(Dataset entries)
———

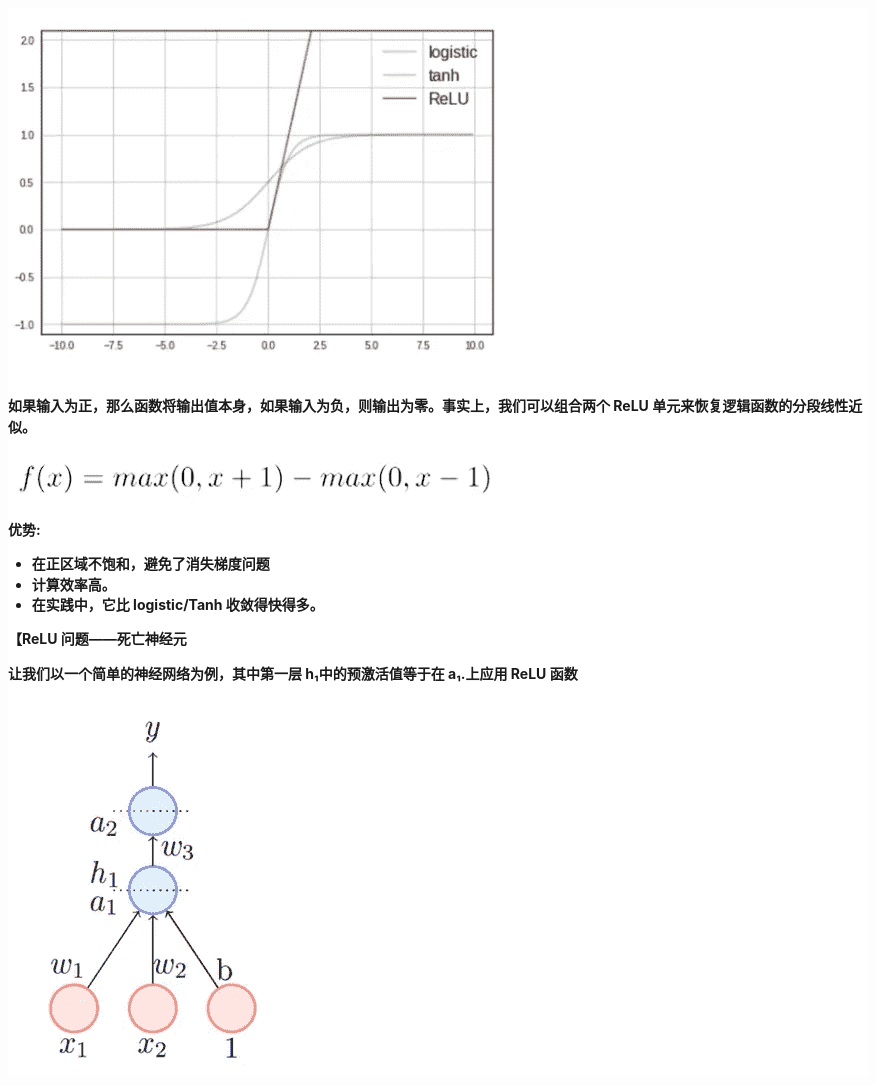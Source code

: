 **![](img/fc32e728ccf28a2c1aaa4f17b6424864.png)**

**如果输入为正，那么函数将输出值本身，如果输入为负，则输出为零。事实上，我们可以组合两个 ReLU 单元来恢复逻辑函数的分段线性近似。**

**![](img/83fc2983355ff24be464d4ec9d3edd70.png)**

****优势**:**

*   **在正区域不饱和，避免了消失梯度问题**
*   **计算效率高。**
*   **在实践中，它比 logistic/Tanh 收敛得快得多。**

**【ReLU 问题——死亡神经元**

**让我们以一个简单的神经网络为例，其中第一层 h₁中的预激活值等于在 a₁.上应用 ReLU 函数**

**![](img/bfba4d2df6860ae4b72e1405add365e7.png)**
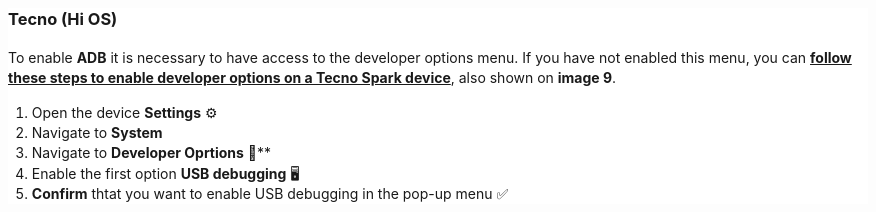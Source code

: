 
### Tecno (Hi OS)

To enable **ADB** it is necessary to have access to the developer options menu. If you have not enabled this menu, you can **[follow these steps to enable developer options on a Tecno Spark device](../02-how-to-enable-developer-options/index.md#tecno-hi-os)**, also shown on **image 9**.  

1. Open the device **Settings** ⚙️
2. Navigate to **System**
3. Navigate to **Developer Oprtions** 🤖**
4. Enable the first option **USB debugging** 🖥️
5. **Confirm** thtat you want to enable USB debugging in the pop-up menu ✅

———

Instructions to follow: Could you set down verbatim the lines from the beginning of the entries above through the line containing "### Tecno (Hi OS)", both included, leaving out the pictures?

Written solution:
Source code

: **![](img/fc32e728ccf28a2c1aaa4f17b6424864.png)**

**如果输入为正，那么函数将输出值本身，如果输入为负，则输出为零。事实上，我们可以组合两个 ReLU 单元来恢复逻辑函数的分段线性近似。**

**![](img/83fc2983355ff24be464d4ec9d3edd70.png)**

****优势**:**

*   **在正区域不饱和，避免了消失梯度问题**
*   **计算效率高。**
*   **在实践中，它比 logistic/Tanh 收敛得快得多。**

**【ReLU 问题——死亡神经元**

**让我们以一个简单的神经网络为例，其中第一层 h₁中的预激活值等于在 a₁.上应用 ReLU 函数**

**![](img/bfba4d2df6860ae4b72e1405add365e7.png)**
Source code

: 
### Tecno (Hi OS)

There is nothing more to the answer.